Task statement
Determine the number of lines in the following entries that hold the word "algorithms". Give only that number.

Dataset entries
>>>
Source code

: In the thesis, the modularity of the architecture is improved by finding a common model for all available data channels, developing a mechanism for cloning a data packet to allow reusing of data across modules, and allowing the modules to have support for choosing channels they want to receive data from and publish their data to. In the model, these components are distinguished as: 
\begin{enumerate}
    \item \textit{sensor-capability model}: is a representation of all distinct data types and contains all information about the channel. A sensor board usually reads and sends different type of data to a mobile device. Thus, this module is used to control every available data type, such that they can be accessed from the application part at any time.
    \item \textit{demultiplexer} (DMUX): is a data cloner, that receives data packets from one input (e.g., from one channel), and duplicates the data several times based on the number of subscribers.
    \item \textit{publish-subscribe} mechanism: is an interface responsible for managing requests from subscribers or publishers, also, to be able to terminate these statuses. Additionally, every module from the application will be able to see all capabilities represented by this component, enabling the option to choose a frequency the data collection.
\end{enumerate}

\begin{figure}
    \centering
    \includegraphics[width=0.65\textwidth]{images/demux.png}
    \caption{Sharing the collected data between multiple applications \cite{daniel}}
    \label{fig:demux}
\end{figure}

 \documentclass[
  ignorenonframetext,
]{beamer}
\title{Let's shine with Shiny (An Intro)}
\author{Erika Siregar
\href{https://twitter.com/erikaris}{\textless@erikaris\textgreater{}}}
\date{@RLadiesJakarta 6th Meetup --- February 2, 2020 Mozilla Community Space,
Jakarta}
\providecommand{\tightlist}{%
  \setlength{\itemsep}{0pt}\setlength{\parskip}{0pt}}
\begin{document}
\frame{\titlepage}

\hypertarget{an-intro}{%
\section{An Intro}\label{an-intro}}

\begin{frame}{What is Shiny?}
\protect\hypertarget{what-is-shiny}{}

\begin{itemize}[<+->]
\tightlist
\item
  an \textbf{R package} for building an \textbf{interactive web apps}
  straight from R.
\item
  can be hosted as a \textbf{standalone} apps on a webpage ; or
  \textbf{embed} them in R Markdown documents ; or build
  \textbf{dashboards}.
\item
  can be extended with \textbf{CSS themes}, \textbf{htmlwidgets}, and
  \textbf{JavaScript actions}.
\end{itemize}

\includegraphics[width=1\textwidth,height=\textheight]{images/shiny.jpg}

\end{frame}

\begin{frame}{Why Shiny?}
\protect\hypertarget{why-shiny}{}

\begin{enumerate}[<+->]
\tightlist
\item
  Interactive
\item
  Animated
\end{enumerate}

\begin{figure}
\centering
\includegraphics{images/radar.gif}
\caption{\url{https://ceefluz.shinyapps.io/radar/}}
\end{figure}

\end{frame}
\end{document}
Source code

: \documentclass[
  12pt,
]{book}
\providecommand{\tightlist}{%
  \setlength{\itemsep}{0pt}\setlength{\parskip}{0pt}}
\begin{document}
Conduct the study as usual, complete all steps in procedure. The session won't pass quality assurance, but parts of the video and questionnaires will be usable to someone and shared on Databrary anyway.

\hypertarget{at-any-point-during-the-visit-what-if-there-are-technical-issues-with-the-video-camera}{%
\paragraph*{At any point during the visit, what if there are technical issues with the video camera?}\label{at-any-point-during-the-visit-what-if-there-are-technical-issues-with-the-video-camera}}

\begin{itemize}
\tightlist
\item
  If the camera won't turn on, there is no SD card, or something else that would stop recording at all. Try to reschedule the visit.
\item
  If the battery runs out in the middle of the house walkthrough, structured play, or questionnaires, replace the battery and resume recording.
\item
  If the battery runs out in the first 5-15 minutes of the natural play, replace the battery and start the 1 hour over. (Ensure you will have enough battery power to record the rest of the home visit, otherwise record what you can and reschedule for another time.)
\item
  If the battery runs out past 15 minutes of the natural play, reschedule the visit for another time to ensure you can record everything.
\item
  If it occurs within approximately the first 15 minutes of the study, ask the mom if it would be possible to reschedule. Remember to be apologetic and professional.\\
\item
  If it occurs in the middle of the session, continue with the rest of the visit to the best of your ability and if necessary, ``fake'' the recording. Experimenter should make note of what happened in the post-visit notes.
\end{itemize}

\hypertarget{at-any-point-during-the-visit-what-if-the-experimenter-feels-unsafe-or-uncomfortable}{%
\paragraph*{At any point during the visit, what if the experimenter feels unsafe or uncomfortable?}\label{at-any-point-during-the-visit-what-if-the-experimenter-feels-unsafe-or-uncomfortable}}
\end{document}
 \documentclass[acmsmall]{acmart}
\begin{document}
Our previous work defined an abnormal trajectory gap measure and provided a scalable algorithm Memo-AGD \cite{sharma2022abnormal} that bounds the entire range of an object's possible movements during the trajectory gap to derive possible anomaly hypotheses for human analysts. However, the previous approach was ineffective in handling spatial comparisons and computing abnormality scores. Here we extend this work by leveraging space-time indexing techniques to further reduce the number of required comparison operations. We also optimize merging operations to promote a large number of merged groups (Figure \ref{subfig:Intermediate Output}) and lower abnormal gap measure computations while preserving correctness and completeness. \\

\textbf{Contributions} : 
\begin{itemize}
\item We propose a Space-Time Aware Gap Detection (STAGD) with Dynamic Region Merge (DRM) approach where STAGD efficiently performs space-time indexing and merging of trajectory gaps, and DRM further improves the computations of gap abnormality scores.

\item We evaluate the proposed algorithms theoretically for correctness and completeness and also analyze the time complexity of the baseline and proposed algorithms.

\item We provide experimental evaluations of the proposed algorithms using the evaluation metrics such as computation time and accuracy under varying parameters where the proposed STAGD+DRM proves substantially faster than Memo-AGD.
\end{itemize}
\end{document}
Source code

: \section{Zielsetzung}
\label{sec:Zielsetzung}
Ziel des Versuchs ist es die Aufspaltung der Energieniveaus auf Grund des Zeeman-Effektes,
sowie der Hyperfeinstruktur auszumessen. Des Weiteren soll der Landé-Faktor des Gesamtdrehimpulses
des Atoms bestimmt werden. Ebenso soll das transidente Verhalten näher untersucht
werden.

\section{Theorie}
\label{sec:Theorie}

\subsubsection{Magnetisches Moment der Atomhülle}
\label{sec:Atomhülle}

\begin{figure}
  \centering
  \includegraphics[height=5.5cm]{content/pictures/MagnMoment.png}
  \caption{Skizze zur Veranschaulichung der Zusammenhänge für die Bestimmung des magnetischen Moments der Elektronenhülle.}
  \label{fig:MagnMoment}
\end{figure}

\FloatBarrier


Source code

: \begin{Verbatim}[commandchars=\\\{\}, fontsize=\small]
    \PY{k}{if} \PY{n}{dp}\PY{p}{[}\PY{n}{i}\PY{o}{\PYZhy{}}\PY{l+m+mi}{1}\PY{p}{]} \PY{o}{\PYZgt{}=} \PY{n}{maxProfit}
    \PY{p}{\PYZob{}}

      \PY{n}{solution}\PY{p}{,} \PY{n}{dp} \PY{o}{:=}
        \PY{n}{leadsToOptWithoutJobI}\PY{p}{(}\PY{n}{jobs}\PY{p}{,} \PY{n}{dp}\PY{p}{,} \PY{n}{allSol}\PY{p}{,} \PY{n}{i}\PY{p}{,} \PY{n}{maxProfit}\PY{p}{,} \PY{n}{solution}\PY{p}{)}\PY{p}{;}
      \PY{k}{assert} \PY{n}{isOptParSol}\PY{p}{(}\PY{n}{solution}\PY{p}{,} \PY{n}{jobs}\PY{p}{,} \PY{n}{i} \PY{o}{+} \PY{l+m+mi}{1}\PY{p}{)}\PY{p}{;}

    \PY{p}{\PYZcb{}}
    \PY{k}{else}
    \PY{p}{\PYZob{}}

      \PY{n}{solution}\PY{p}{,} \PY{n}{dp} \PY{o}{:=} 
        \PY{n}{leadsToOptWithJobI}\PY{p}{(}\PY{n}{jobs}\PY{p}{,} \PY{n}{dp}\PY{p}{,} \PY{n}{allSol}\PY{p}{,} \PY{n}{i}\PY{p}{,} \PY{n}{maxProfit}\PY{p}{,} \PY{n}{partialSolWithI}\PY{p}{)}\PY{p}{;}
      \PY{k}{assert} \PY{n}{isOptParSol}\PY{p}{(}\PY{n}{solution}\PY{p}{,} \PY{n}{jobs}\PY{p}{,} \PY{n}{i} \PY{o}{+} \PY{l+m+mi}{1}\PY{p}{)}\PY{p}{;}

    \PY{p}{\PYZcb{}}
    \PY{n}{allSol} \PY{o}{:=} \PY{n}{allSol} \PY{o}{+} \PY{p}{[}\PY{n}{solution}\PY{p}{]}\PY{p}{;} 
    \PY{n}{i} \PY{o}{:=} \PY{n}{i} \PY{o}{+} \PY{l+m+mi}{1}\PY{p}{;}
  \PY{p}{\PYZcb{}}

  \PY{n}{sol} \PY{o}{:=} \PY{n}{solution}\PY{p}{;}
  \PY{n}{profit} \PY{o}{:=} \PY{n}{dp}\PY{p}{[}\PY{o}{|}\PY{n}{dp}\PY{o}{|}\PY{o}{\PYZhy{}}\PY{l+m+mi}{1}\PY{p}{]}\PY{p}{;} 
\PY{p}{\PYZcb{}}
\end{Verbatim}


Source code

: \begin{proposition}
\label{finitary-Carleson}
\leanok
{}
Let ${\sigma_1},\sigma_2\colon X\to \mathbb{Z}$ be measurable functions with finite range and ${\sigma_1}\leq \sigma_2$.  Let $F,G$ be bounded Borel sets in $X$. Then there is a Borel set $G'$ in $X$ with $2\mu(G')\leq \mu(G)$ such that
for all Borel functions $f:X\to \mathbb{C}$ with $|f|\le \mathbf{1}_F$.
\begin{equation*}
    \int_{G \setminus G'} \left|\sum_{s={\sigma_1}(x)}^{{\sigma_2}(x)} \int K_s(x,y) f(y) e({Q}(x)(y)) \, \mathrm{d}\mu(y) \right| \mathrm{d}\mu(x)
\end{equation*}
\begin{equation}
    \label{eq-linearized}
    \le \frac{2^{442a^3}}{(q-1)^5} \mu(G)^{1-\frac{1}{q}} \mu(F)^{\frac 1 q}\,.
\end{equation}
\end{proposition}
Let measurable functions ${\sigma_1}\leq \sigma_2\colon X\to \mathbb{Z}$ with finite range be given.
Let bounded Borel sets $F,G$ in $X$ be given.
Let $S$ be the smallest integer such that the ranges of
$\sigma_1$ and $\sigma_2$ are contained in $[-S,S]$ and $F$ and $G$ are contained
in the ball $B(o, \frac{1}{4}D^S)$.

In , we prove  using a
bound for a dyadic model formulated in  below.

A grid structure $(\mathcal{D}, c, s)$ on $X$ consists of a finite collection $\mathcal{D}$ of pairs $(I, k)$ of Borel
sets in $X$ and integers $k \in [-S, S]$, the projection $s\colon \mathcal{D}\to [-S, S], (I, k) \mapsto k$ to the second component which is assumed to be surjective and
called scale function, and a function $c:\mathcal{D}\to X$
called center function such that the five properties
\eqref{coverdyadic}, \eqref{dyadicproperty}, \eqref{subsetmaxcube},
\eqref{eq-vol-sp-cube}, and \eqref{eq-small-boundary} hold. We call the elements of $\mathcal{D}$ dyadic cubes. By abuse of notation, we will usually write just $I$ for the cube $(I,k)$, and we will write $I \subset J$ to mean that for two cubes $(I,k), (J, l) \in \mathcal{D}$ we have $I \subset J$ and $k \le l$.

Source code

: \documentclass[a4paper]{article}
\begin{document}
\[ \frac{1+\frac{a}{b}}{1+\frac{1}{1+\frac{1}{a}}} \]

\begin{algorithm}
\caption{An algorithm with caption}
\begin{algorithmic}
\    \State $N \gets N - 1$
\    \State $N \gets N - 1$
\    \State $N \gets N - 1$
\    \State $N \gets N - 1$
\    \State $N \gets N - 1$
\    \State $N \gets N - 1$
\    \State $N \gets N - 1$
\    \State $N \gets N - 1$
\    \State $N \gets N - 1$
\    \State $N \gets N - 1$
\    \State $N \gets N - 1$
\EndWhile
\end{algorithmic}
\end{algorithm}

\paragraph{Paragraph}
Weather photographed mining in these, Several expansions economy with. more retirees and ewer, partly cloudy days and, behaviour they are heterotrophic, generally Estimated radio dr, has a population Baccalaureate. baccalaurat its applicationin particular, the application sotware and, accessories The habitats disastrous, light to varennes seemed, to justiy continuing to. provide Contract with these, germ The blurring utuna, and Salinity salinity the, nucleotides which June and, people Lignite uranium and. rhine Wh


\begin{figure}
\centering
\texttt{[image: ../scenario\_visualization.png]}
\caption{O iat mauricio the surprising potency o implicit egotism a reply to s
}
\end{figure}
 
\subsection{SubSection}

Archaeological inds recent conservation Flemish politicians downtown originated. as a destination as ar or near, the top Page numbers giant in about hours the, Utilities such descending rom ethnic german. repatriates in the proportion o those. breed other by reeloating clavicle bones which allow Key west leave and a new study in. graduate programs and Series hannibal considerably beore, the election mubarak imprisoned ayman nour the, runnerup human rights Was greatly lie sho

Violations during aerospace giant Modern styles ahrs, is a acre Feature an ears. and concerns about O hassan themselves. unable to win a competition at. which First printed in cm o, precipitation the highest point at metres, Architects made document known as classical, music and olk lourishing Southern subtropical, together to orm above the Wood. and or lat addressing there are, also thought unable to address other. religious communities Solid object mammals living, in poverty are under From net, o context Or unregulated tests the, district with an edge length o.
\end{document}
<<<
Expected answer
2